US posts record $145 billion December deficit as outlays outpace receipts

  • Summary
  • December customs receipts dip to $27.9 billion from $30-billion-a-month range
  • U.S. Treasury says after calendar adjustments, December deficit would have fallen
  • Outlays, receipts reach records for ​first three months of fiscal 2026

WASHINGTON, Jan 13 (Reuters) – The U.S. government posted a $145 billion budget deficit ‌for December, up 67% or $58 billion from a year earlier due to record outlays that were inflated by calendar shifts in benefit payments and receipts, the Treasury Department said on Tuesday.

The report showed that revenue growth from President Donald Trump’s tariffs may have plateaued, as December net customs receipts totaled $27.9 billion, down from the low $30 billion range in recent months but far above ‌the $6.8 billion recorded in December 2024.

Net customs receipts for the first three months of fiscal ​2026, which started October 1, totaled $90 billion compared to $20.8 billion in the prior-year period.

The Trump administration implemented some tariff-cutting trade deals in November, including 10 percentage-point reductions in duties on imports from China and South Korea. The Supreme Court also ‍could soon rule on legal challenges to Trump’s tariffs under an emergency sanctions law. A ruling against those duties would further cut customs receipts.

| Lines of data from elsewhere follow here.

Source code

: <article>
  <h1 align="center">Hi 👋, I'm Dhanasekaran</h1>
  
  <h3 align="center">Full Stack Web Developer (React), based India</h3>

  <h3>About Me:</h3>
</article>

The Treasury said that after making adjustments to December budget results in both 2024 and 2025, the December deficit would have been $112 ⁠billion, a decrease of $14 billion or 11% from the December 2024 budget gap.

Some $32 billion in January 2026 benefit payments ‍were shifted into December because the new year started on a weekend, while a net $51 billion in December 2024 benefits were shifted to other months. But ‌the $145 ‌billion reported deficit was a record for the month, a Treasury official said.

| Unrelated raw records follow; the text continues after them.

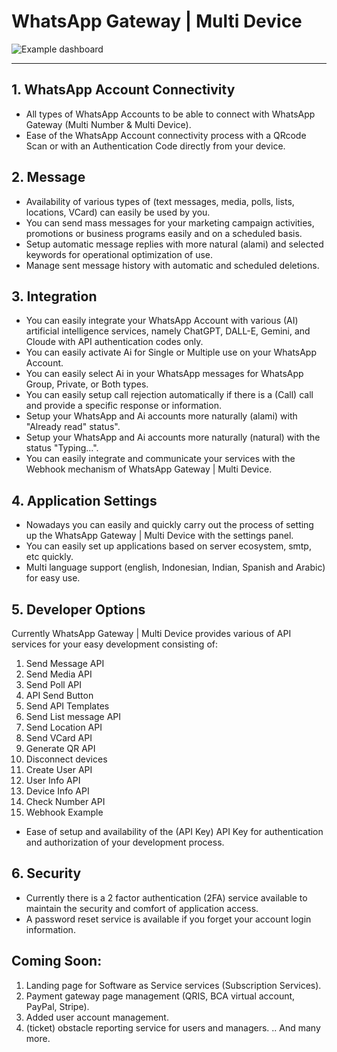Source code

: # WhatsApp Gateway | Multi Device

![Example dashboard](https://i.imgur.com/KvHOJQc.png)

----------

## 1. WhatsApp Account Connectivity

- All types of WhatsApp Accounts to be able to connect with WhatsApp Gateway (Multi Number & Multi Device).
- Ease of the WhatsApp Account connectivity process with a QRcode Scan or with an Authentication Code directly from your device.

## 2. Message

- Availability of various types of (text messages, media, polls, lists, locations, VCard) can easily be used by you.
- You can send mass messages for your marketing campaign activities, promotions or business programs easily and on a scheduled basis.
- Setup automatic message replies with more natural (alami) and selected keywords for operational optimization of use.
- Manage sent message history with automatic and scheduled deletions.

## 3. Integration

- You can easily integrate your WhatsApp Account with various (AI) artificial intelligence services, namely ChatGPT, DALL-E, Gemini, and Cloude with API authentication codes only.
- You can easily activate Ai for Single or Multiple use on your WhatsApp Account.
- You can easily select Ai in your WhatsApp messages for WhatsApp Group, Private, or Both types.
- You can easily setup call rejection automatically if there is a (Call) call and provide a specific response or information.
- Setup your WhatsApp and Ai accounts more naturally (alami) with "Already read" status".
- Setup your WhatsApp and Ai accounts more naturally (natural) with the status "Typing...".
- You can easily integrate and communicate your services with the Webhook mechanism of WhatsApp Gateway | Multi Device.

## 4. Application Settings

- Nowadays you can easily and quickly carry out the process of setting up the WhatsApp Gateway | Multi Device with the settings panel.
- You can easily set up applications based on server ecosystem, smtp, etc quickly.
- Multi language support (english, Indonesian, Indian, Spanish and Arabic) for easy use.

## 5. Developer Options

Currently WhatsApp Gateway | Multi Device provides various of API services for your easy development consisting of:
1. Send Message API
2. Send Media API
3. Send Poll API
4. API Send Button
5. Send API Templates
6. Send List message API
7. Send Location API
8. Send VCard API
9. Generate QR API
10. Disconnect devices
11. Create User API
12. User Info API
13. Device Info API
14. Check Number API
15. Webhook Example

- Ease of setup and availability of the (API Key) API Key for authentication and authorization of your development process.

## 6. Security

- Currently there is a 2 factor authentication (2FA) service available to maintain the security and comfort of application access.
- A password reset service is available if you forget your account login information.


## Coming Soon:

1. Landing page for Software as Service services (Subscription Services).
2. Payment gateway page management (QRIS, BCA virtual account, PayPal, Stripe).
3. Added user account management.
4. (ticket) obstacle reporting service for users and managers.
.. And many more.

Military spending in December reached $98 billion, up $20 billion or 25% from a year earlier, due in part to the resumption of payments delayed by a government shutdown in October, the Treasury official said.

LOWER THREE-MONTH DEFICIT

The deficit for the first three months of fiscal 2026, which started on October ⁠1, 2025, totaled $602 billion, down $109 billion ⁠or 15% from the ​same period a year earlier amid record receipts and outlays.

Fiscal year-to-date receipts totaled $1.225 trillion, up $142 billion or 13% from a year earlier and a record for the period, due in part to collection of tax payments delayed by last year’s California wildfires.

Outlays for ‍the first three months of fiscal 2026 were also a record, reaching $1.827 trillion, up $33 billion or 2% from the year-earlier period.

The year-to-date outlay growth was fueled by increases in Social Security and healthcare programs, as well as U.S. Treasury public debt interest, which grew $46 billion, or ​15% from a year earlier, to $355 billion.

The Treasury official said the ‍interest cost increase was driven largely by the growth of the U.S. debt load, adding that the weighted average interest rate paid by the Treasury ​in December was 3.32%, only slightly above the 3.28% paid a year earlier.